- **What you have to do**
Only lines containing the string "equation" belong in the answer; find them in the records and copy them.

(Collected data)
'''

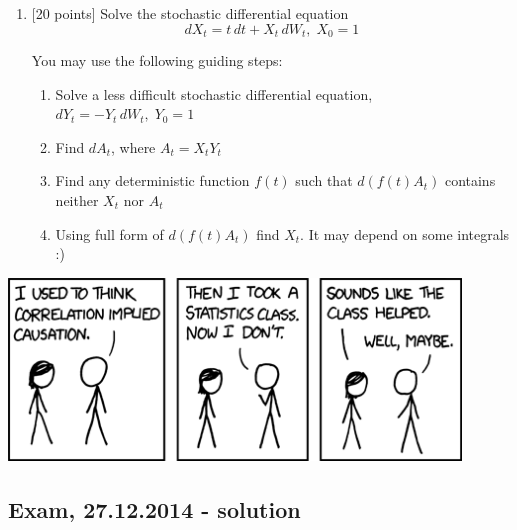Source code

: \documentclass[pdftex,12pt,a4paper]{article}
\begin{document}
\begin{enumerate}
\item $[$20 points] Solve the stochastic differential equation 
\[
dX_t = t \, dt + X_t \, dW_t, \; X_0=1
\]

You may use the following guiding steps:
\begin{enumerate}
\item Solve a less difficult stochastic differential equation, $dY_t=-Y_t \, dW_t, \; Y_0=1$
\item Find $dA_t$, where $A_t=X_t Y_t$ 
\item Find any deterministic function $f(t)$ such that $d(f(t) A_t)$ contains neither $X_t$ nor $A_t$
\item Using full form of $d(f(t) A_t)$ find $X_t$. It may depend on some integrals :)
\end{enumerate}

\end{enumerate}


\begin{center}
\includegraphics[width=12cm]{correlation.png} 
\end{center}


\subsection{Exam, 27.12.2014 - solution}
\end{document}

'''
'''

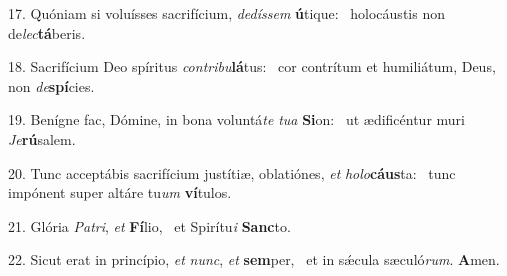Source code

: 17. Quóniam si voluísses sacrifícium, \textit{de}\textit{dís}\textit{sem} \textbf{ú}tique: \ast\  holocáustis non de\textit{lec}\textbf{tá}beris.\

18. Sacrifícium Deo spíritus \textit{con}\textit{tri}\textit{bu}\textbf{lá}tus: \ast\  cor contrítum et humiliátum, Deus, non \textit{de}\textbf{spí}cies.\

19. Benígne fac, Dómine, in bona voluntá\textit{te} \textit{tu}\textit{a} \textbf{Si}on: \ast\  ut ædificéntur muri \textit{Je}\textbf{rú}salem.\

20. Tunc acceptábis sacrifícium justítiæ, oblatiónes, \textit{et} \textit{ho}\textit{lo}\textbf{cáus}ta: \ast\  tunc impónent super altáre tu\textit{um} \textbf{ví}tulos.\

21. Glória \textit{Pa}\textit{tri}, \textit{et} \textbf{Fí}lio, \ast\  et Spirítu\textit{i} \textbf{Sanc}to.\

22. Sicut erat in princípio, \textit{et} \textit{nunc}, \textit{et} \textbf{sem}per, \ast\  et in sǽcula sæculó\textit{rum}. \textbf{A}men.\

'''
'''

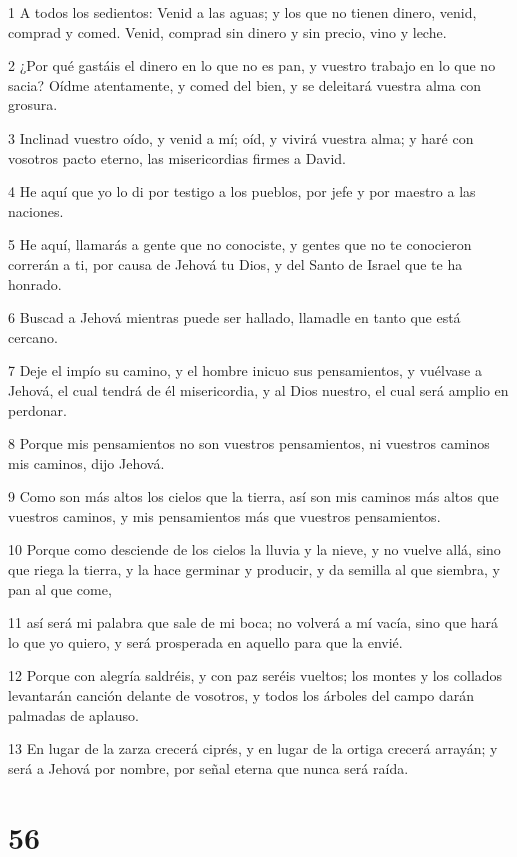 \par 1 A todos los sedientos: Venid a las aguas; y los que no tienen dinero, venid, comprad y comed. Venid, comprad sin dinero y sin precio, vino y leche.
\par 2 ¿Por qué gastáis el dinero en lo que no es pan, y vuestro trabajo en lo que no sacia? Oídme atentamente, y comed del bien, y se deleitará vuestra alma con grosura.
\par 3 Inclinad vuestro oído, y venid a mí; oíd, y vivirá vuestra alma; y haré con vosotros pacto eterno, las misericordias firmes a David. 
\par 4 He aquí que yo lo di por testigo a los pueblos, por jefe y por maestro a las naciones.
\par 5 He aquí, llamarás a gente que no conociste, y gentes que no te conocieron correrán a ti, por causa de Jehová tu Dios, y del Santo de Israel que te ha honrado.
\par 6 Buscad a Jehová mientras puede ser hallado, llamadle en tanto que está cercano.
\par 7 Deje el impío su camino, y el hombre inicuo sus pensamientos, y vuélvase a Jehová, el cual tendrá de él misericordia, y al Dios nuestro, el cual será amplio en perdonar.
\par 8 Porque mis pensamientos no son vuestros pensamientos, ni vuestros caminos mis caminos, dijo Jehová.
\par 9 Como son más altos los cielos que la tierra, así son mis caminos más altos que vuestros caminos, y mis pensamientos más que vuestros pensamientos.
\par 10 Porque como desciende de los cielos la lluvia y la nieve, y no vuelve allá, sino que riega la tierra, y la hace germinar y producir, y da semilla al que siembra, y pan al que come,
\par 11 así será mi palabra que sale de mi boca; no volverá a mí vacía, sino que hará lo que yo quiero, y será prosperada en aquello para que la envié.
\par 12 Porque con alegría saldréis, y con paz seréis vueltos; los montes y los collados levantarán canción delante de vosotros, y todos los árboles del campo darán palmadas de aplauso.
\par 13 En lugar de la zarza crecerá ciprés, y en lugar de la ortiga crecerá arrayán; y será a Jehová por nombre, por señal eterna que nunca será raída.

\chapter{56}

'''

- **Exercise solution**
\item $[$20 points] Solve the stochastic differential equation 
\item Solve a less difficult stochastic differential equation, $dY_t=-Y_t \, dW_t, \; Y_0=1$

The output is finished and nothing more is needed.